What the task requires. Please copy each line of the records below that holds the word "mình".

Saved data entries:
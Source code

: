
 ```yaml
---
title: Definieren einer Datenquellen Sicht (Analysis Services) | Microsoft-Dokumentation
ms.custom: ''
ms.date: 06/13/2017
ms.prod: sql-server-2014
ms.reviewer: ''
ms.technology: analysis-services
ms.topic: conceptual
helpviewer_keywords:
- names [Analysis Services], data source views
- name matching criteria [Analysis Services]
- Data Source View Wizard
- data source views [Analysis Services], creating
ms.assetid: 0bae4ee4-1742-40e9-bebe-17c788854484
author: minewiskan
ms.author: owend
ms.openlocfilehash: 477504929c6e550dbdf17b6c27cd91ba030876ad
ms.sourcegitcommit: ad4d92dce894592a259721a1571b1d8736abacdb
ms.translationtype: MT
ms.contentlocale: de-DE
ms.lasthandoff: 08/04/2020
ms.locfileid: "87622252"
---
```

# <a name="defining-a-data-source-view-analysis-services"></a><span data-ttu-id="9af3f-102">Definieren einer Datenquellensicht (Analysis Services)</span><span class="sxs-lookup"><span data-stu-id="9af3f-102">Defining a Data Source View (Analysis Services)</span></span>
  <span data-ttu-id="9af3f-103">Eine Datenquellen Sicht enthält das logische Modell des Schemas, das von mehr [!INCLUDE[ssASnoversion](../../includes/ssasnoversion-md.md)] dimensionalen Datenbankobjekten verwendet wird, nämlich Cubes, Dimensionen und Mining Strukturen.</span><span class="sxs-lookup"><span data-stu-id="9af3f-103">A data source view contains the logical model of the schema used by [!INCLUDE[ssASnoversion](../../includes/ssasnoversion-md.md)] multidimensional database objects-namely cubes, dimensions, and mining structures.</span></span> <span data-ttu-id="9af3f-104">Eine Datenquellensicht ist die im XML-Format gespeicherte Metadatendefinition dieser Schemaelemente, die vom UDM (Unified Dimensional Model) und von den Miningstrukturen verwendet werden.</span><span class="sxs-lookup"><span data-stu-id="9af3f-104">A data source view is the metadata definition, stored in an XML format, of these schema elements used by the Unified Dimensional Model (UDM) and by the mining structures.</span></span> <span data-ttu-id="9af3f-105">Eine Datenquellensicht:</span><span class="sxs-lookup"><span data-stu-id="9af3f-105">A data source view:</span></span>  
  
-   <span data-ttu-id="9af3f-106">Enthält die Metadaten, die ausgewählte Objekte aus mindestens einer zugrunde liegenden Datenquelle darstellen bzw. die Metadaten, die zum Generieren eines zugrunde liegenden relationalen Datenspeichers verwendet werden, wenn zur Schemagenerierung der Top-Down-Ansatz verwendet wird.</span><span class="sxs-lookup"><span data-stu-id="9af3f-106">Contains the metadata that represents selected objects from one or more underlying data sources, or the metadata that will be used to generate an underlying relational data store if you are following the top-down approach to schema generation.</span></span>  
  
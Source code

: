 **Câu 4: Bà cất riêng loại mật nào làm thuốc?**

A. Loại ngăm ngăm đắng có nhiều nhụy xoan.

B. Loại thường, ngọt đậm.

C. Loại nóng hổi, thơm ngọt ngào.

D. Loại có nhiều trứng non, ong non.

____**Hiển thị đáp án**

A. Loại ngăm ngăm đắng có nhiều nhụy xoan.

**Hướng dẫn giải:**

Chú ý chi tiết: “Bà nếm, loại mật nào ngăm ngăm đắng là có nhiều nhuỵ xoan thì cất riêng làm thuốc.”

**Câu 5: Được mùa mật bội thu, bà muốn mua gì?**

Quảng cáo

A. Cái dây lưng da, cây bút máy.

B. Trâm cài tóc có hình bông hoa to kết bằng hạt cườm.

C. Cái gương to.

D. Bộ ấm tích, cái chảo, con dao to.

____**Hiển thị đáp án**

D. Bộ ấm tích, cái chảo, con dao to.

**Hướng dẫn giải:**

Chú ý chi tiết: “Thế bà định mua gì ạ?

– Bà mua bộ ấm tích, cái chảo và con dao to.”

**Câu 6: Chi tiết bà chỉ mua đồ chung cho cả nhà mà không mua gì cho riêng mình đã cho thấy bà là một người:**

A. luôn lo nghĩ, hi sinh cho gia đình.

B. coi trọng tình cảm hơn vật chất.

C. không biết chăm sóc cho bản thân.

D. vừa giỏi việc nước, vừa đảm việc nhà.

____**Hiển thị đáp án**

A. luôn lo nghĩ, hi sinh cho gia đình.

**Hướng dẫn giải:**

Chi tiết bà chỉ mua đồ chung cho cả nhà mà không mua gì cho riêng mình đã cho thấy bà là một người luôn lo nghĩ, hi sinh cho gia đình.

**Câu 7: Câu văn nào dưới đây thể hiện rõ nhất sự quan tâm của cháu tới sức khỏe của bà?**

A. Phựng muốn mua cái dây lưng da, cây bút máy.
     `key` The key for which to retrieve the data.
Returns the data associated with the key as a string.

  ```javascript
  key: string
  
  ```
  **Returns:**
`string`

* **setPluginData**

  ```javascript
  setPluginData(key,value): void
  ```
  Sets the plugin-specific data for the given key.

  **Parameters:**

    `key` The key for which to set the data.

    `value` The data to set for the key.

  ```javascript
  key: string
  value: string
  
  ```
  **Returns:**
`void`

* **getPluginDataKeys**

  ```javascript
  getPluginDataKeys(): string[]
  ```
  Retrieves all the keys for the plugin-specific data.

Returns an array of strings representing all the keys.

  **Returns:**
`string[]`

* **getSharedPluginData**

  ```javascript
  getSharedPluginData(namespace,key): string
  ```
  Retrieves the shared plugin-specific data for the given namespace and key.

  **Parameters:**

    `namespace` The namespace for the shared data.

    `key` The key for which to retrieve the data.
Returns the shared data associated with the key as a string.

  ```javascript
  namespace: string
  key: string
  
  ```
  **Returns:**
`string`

Solution to this exercise.
**Câu 6: Chi tiết bà chỉ mua đồ chung cho cả nhà mà không mua gì cho riêng mình đã cho thấy bà là một người:**
Chi tiết bà chỉ mua đồ chung cho cả nhà mà không mua gì cho riêng mình đã cho thấy bà là một người luôn lo nghĩ, hi sinh cho gia đình.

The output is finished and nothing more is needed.